Prediction of nearest neighbor parameters for folding RNAs with modified nucleotides - Natural and synthetic RNAs play key roles in cellular function, biotechnology, and medicine. RNAs fold into
intricate structures, which often drive their functions, thus determining RNA structure is fundamental to biology
and biotechnology. Computational thermodynamics-based secondary structure modeling (TSSM) is a popular,
low-cost, and rapid approach to structure prediction, which has enabled transcriptome-wide structure-function
studies and massive structure-based screens of synthetic RNA libraries. However, recent evidence suggests
that a diversity of post-transcriptional chemical nucleotide modifications additionally exert profound impact on
local and/or global structure, to ultimately modulate the RNA’s stability, expression, or regulatory function. Such
modifications are widespread in all life domains and represent a new and poorly understood layer of gene
regulation, which has been implicated in disease. Moreover, they are routinely introduced into RNA medicines
as a means of evading the innate immune response. Taken together, the wealth of natural modifications and
development of novel artificial ones, the growing interest in their mechanism, and their centrality to RNA medicine
underscore a pressing need to determine structures of RNAs with modified nucleotides rapidly and accurately.
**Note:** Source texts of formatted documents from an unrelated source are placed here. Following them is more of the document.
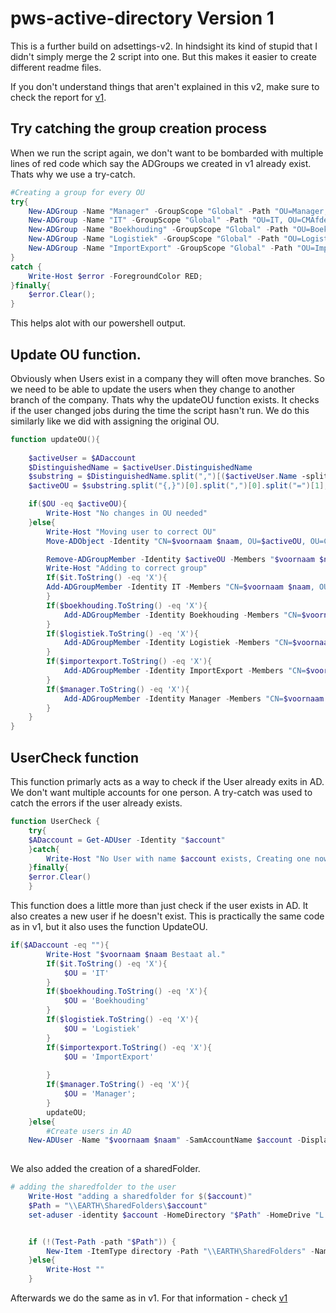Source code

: # pws-active-directory Version 1

This is a further build on adsettings-v2. In hindsight its kind of stupid that I didn't simply merge the 2 script into one. But this makes it easier to create different readme files.

If you don't understand things that aren't explained in this v2, make sure to check the report for [v1](report-v1.md).

## Try catching the group creation process

When we run the script again, we don't want to be bombarded with multiple lines of red code which say the ADGroups we created in v1 already exist. Thats why we use a try-catch.

```ps1
#Creating a group for every OU
try{
    New-ADGroup -Name "Manager" -GroupScope "Global" -Path "OU=Manager, OU=CMAfdelingen, DC=$DC, DC=local"
    New-ADGroup -Name "IT" -GroupScope "Global" -Path "OU=IT, OU=CMAfdelingen, DC=$DC, DC=local"
    New-ADGroup -Name "Boekhouding" -GroupScope "Global" -Path "OU=Boekhouding, OU=CMAfdelingen, DC=$DC, DC=local"
    New-ADGroup -Name "Logistiek" -GroupScope "Global" -Path "OU=Logistiek, OU=CMAfdelingen, DC=$DC, DC=local"
    New-ADGroup -Name "ImportExport" -GroupScope "Global" -Path "OU=ImportExport, OU=CMAfdelingen, DC=$DC, DC=local"
}
catch {
    Write-Host $error -ForegroundColor RED;
}finally{
    $error.Clear();
}
```

This helps alot with our powershell output.

## Update OU function.

Obviously when Users exist in a company they will often move branches. So we need to be able to update the users when they change to another branch of the company. Thats why the updateOU function exists. It checks if the user changed jobs during the time the script hasn't run. We do this similarly like we did with assigning the original OU.

```ps1
function updateOU(){
    
    $activeUser = $ADaccount
    $DistinguishedName = $activeUser.DistinguishedName
    $substring = $DistinguishedName.split(",")[($activeUser.Name -split ',').count..($DistinguishedName.split(",").Length+1)] -join(",");
    $activeOU = $substring.split("{,}")[0].split(",")[0].split("=")[1];

    if($OU -eq $activeOU){
        Write-Host "No changes in OU needed"
    }else{
        Write-Host "Moving user to correct OU"
        Move-ADObject -Identity "CN=$voornaam $naam, OU=$activeOU, OU=CMAfdelingen, DC=$DC, DC=local" -TargetPath "OU=$OU, OU=CMAfdelingen, DC=$DC, DC=local"

        Remove-ADGroupMember -Identity $activeOU -Members "$voornaam $naam"
        Write-Host "Adding to correct group"
        If($it.ToString() -eq 'X'){
        Add-ADGroupMember -Identity IT -Members "CN=$voornaam $naam, OU=$OU, OU=CMAfdelingen, DC=$DC, DC=local";
        }
        If($boekhouding.ToString() -eq 'X'){
            Add-ADGroupMember -Identity Boekhouding -Members "CN=$voornaam $naam, OU=$OU, OU=CMAfdelingen, DC=$DC, DC=local";
        }
        If($logistiek.ToString() -eq 'X'){
            Add-ADGroupMember -Identity Logistiek -Members "CN=$voornaam $naam, OU=$OU, OU=CMAfdelingen, DC=$DC, DC=local";
        }
        If($importexport.ToString() -eq 'X'){
            Add-ADGroupMember -Identity ImportExport -Members "CN=$voornaam $naam, OU=$OU, OU=CMAfdelingen, DC=$DC, DC=local"; 
        }
        If($manager.ToString() -eq 'X'){
            Add-ADGroupMember -Identity Manager -Members "CN=$voornaam $naam, OU=$OU, OU=CMAfdelingen, DC=$DC, DC=local";
        }
    }
}
```

## UserCheck function

This function primarly acts as a way to check if the User already exits in AD. We don't want multiple accounts for one person. A try-catch was used to catch the errors if the user already exists. 

```ps1
function UserCheck {
    try{
    $ADaccount = Get-ADUser -Identity "$account"
    }catch{
        Write-Host "No User with name $account exists, Creating one now"
    }finally{
    $error.Clear()
    }
```

This function does a little more than just check if the user exists in AD. It also creates a new user if he doesn't exist. This is practically the same code as in v1, but it also uses the function UpdateOU.

```ps1
if($ADaccount -eq ""){
        Write-Host "$voornaam $naam Bestaat al."
        If($it.ToString() -eq 'X'){
            $OU = 'IT'
        }
        If($boekhouding.ToString() -eq 'X'){
            $OU = 'Boekhouding'
        }
        If($logistiek.ToString() -eq 'X'){
            $OU = 'Logistiek'
        }
        If($importexport.ToString() -eq 'X'){
            $OU = 'ImportExport'
          
        }
        If($manager.ToString() -eq 'X'){
            $OU = 'Manager';
        }
        updateOU;
    }else{
        #Create users in AD
    New-ADUser -Name "$voornaam $naam" -SamAccountName $account -DisplayName "$voornaam $naam" -UserPrincipalName "$account" -AccountPassword $secpasswd -GivenName "$voornaam" -Surname "$naam" -Enabled $true -HomeDrive "L:"
    
```

We also added the creation of a sharedFolder. 

```ps1
# adding the sharedfolder to the user
    Write-Host "adding a sharedfolder for $($account)"
    $Path = "\\EARTH\SharedFolders\$account"
    set-aduser -identity $account -HomeDirectory "$Path" -HomeDrive "L:"


    if (!(Test-Path -path "$Path")) {
        New-Item -ItemType directory -Path "\\EARTH\SharedFolders" -Name "$account"
    }else{
        Write-Host ""
    }

```

Afterwards we do the same as in v1. For that information - check [v1](report-v1.md)

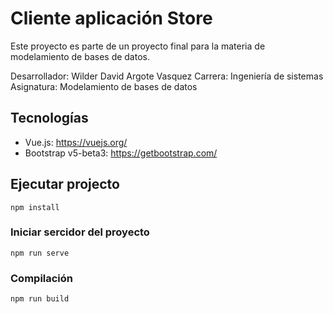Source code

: # Cliente aplicación Store

Este proyecto es parte de un proyecto final para la materia de modelamiento de bases de datos.

Desarrollador: Wilder David Argote Vasquez Carrera: Ingeniería de sistemas Asignatura: Modelamiento de bases de datos

## Tecnologías
- Vue.js: https://vuejs.org/
- Bootstrap v5-beta3: https://getbootstrap.com/

## Ejecutar projecto

```
npm install
```

### Iniciar sercidor del proyecto

```
npm run serve
```

### Compilación
```
npm run build
```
However, TSSM methods cannot account for the effects of modifications due to a lack of parameters to estimate
their folding stabilities. They rely on the feature-rich Turner nearest-neighbor (NN) thermodynamic model, which
is parameterized by 294 free-energy change values derived for canonical bases from 802 costly and laborious
UV melting experiments. Given the diverse and rapidly expanding pool of modifications, it is impractical to repeat
such experiments for each type. The premise of this proposal is that NN parameters can be learned more
efficiently from alternative experiments, which are affordable, widely accessible, and high throughput.
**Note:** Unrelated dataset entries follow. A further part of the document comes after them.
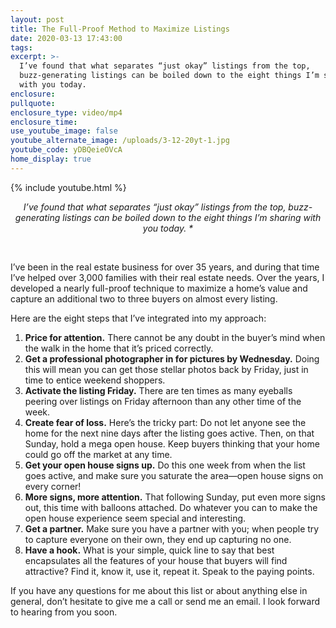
 ```yaml
---
layout: post
title: The Full-Proof Method to Maximize Listings
date: 2020-03-13 17:43:00
tags:
excerpt: >-
  I’ve found that what separates “just okay” listings from the top,
  buzz-generating listings can be boiled down to the eight things I’m sharing
  with you today.
enclosure:
pullquote:
enclosure_type: video/mp4
enclosure_time:
use_youtube_image: false
youtube_alternate_image: /uploads/3-12-20yt-1.jpg
youtube_code: yDBQeieOVcA
home_display: true
---
```


{% include youtube.html %}

<center><em>I&rsquo;ve found that what separates &ldquo;just okay&rdquo; listings from the top, buzz-generating listings can be boiled down to the eight things I&rsquo;m sharing with you today. *</em></center>

&nbsp;&nbsp;

I’ve been in the real estate business for over 35 years, and during that time I’ve helped over 3,000 families with their real estate needs. Over the years, I developed a nearly full-proof technique to maximize a home’s value and capture an additional two to three buyers on almost every listing.&nbsp;

Here are the eight steps that I’ve integrated into my approach:&nbsp;

1. **Price for attention.** There cannot be any doubt in the buyer’s mind when the walk in the home that it’s priced correctly.&nbsp;
2. **Get a professional photographer in for pictures by Wednesday.** Doing this will mean you can get those stellar photos back by Friday, just in time to entice weekend shoppers.&nbsp;
3. **Activate the listing Friday.** There are ten times as many eyeballs peering over listings on Friday afternoon than any other time of the week.&nbsp;
4. **Create fear of loss.** Here’s the tricky part: Do not let anyone see the home for the next nine days after the listing goes active. Then, on that Sunday, hold a mega open house. Keep buyers thinking that your home could go off the market at any time.&nbsp;
5. **Get your open house signs up.** Do this one week from when the list goes active, and make sure you saturate the area—open house signs on every corner\!&nbsp;
6. **More signs, more attention.** That following Sunday, put even more signs out, this time with balloons attached. Do whatever you can to make the open house experience seem special and interesting.&nbsp;
7. **Get a partner.** Make sure you have a partner with you; when people try to capture everyone on their own, they end up capturing no one.&nbsp;
8. **Have a hook.** What is your simple, quick line to say that best encapsulates all the features of your house that buyers will find attractive? Find it, know it, use it, repeat it. Speak to the paying points.&nbsp;

If you have any questions for me about this list or about anything else in general, don’t hesitate to give me a call or send me an email. I look forward to hearing from you soon.
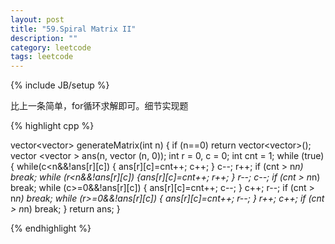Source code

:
 ```yaml
---
layout: post
title: "59.Spiral Matrix II"
description: ""
category: leetcode
tags: leetcode
---
```

{% include JB/setup %}

比上一条简单，for循环求解即可。细节实现题

{% highlight cpp %}

vector<vector<int>> generateMatrix(int n) {
  if (n==0) return vector<vector<int>>();
  vector <vector <int> > ans(n, vector <int>(n, 0));
  int r = 0, c = 0;
  int cnt = 1;
  while (true) {
    while(c<n&&!ans[r][c]) { ans[r][c]=cnt++; c++; }
    c--; r++; if (cnt > n*n) break;
    while (r<n&&!ans[r][c]) {ans[r][c]=cnt++; r++; }
    r--; c--; if (cnt > n*n) break;
    while (c>=0&&!ans[r][c]) { ans[r][c]=cnt++; c--; }
    c++; r--; if (cnt > n*n) break;
    while (r>=0&&!ans[r][c]) { ans[r][c]=cnt++; r--; }
    r++; c++; if (cnt > n*n) break;
  }
  return ans;
}

{% endhighlight %}
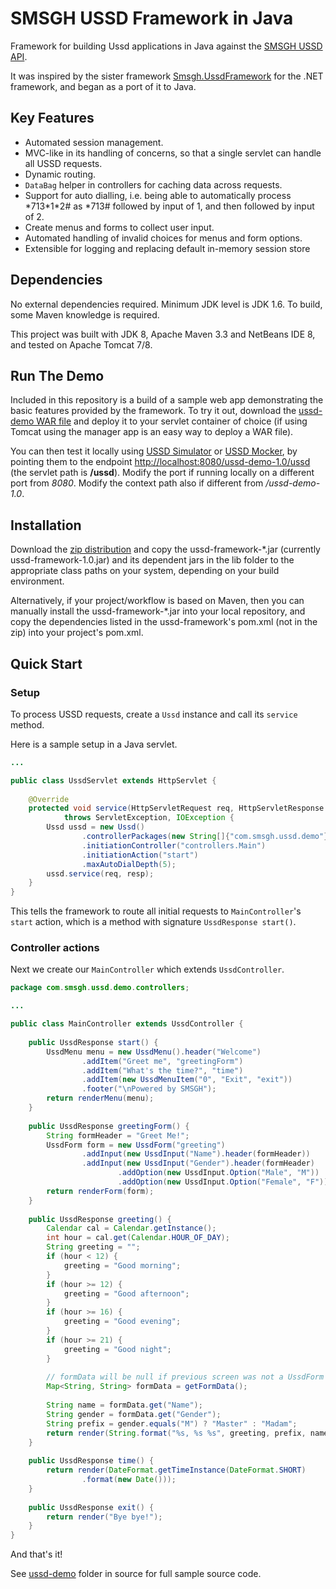 # SMSGH USSD Framework in Java

Framework for building Ussd applications in Java against the [SMSGH USSD API](http://developers.smsgh.com/documentations/ussd).

It was inspired by the sister framework [Smsgh.UssdFramework](https://github.com/smsgh/Smsgh.UssdFramework) for the .NET framework, and began as a port of it to Java.

## Key Features

* Automated session management.
* MVC-like in its handling of concerns, so that a single servlet can handle all USSD requests. 
* Dynamic routing.
* `DataBag` helper in controllers for caching data across requests.
* Support for auto dialling, i.e. being able to automatically process \*713\*1\*2# as \*713# 
  followed by input of 1, and then followed by input of 2.
* Create menus and forms to collect user input.
* Automated handling of invalid choices for menus and form options.
* Extensible for logging and replacing default in-memory session store

## Dependencies

No external dependencies required. Minimum JDK level is JDK 1.6. To build, some Maven knowledge is required.

This project was built with JDK 8, Apache Maven 3.3 and NetBeans IDE 8, and tested on Apache Tomcat 7/8.

## Run The Demo

Included in this repository is a build of a sample web app demonstrating the basic features provided by the framework. To try it out, download the [ussd-demo WAR file](http://gitlab.smsgh.com/aaron/smsgh-ussd-framework-java/tree/master/ussd-demo-1.0.war) and deploy it to your servlet container of choice (if using Tomcat using the manager app is an easy way to deploy a WAR file).

You can then test it locally using [USSD Simulator](http://apps.smsgh.com/UssdSimulator/) or [USSD Mocker](https://github.com/smsgh/ussd-mocker), by pointing them to the endpoint [http://localhost:8080/ussd-demo-1.0/ussd](http://localhost:8080/ussd-demo-1.0/ussd) (the servlet path is __/ussd__). Modify the port if running locally on a different port from *8080*. Modify the context path also if different from */ussd-demo-1.0*.

## Installation

Download the [zip distribution](http://gitlab.smsgh.com/aaron/smsgh-ussd-framework-java/tree/master/ussd-framework-1.0-dist.zip) and copy the ussd-framework-*.jar (currently ussd-framework-1.0.jar) and its dependent jars in the lib folder to the appropriate
class paths on your system, depending on your build environment.

Alternatively, if your project/workflow is based on Maven, then you can manually install the ussd-framework-*.jar into your local repository, and copy the dependencies listed in the ussd-framework's pom.xml (not in the zip) into your project's pom.xml.

## Quick Start

### Setup

To process USSD requests, create a `Ussd` instance and call its `service` method.

Here is a sample setup in a Java servlet.

```java
...

public class UssdServlet extends HttpServlet {
    
    @Override
    protected void service(HttpServletRequest req, HttpServletResponse resp) 
            throws ServletException, IOException {
        Ussd ussd = new Ussd()
                .controllerPackages(new String[]{"com.smsgh.ussd.demo"})
                .initiationController("controllers.Main")
                .initiationAction("start")
                .maxAutoDialDepth(5);        
        ussd.service(req, resp);
    }
}
```

This tells the framework to route all initial requests to `MainController`'s `start` action, which is a method with signature `UssdResponse start()`.

### Controller actions

Next we create our `MainController` which extends `UssdController`.

```java
package com.smsgh.ussd.demo.controllers;

...

public class MainController extends UssdController {
    
    public UssdResponse start() {
        UssdMenu menu = new UssdMenu().header("Welcome")
                .addItem("Greet me", "greetingForm")
                .addItem("What's the time?", "time")
                .addItem(new UssdMenuItem("0", "Exit", "exit"))
                .footer("\nPowered by SMSGH");
        return renderMenu(menu);
    }
    
    public UssdResponse greetingForm() {
        String formHeader = "Greet Me!";
        UssdForm form = new UssdForm("greeting")
                .addInput(new UssdInput("Name").header(formHeader))
                .addInput(new UssdInput("Gender").header(formHeader)
                        .addOption(new UssdInput.Option("Male", "M"))
                        .addOption(new UssdInput.Option("Female", "F")));
        return renderForm(form);
    }
    
    public UssdResponse greeting() {
        Calendar cal = Calendar.getInstance();
        int hour = cal.get(Calendar.HOUR_OF_DAY);
        String greeting = "";
        if (hour < 12) {
            greeting = "Good morning";
        }
        if (hour >= 12) {
            greeting = "Good afternoon";
        }
        if (hour >= 16) {
            greeting = "Good evening";
        }
        if (hour >= 21) {
            greeting = "Good night";
        }        
        
        // formData will be null if previous screen was not a UssdForm
        Map<String, String> formData = getFormData();
        
        String name = formData.get("Name");
        String gender = formData.get("Gender");
        String prefix = gender.equals("M") ? "Master" : "Madam";
        return render(String.format("%s, %s %s", greeting, prefix, name));
    }
    
    public UssdResponse time() {
        return render(DateFormat.getTimeInstance(DateFormat.SHORT)
                .format(new Date()));
    }
    
    public UssdResponse exit() {
        return render("Bye bye!");
    }
}
```

And that's it!

See [ussd-demo](http://gitlab.smsgh.com/aaron/smsgh-ussd-framework-java/tree/master/ussd-demo) folder in source for full sample source code.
Specifically, next-generation sequencing has transformed RNA Structure Probing (SP) into a routine massively
parallel experiment, which reports structural information about local nucleotide dynamics. SP is widely used to
gain insights into RNA structure and function from genome-wide studies and to constrain TSSM algorithms to
improve their predictions. However, unlike melting assays, the relationship between RNA folding stability and SP
measurements is highly nontrivial, and thus the problem of recovering the parameters from SP data is difficult.
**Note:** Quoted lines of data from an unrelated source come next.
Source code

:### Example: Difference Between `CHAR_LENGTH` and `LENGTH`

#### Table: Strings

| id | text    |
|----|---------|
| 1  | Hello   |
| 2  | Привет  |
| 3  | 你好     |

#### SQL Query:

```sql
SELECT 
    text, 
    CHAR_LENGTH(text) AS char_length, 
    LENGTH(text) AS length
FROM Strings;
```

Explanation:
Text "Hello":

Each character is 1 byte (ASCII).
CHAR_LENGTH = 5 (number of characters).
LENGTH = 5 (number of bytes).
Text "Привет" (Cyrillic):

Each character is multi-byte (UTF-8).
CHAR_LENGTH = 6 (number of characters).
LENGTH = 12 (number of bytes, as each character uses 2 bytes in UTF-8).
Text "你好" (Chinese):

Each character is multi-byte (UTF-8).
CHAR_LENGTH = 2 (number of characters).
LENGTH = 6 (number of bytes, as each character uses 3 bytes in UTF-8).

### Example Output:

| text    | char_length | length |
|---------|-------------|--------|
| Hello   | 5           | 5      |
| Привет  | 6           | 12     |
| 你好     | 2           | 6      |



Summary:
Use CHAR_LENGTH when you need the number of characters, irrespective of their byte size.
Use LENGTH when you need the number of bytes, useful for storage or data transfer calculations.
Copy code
The goal of this proposal is to develop novel algorithms and software to estimate NN parameters from
high-throughput SP data. We will design statistical inference methods that reconcile information from folding
algorithms and SP experiments and apply them to data for unmodified and modified RNAs to estimate new
parameters for modified nucleotides. As the link between SP data and folding thermodynamics is complex, and
furthermore, the ability to fit the Turner parameters from SP data has not been explored, we will assess the
feasibility, accuracy, performance, and computational efficiency of the developed methods. Validation
efforts will include comparing to experimentally derived values and evaluating predictions over held-out data.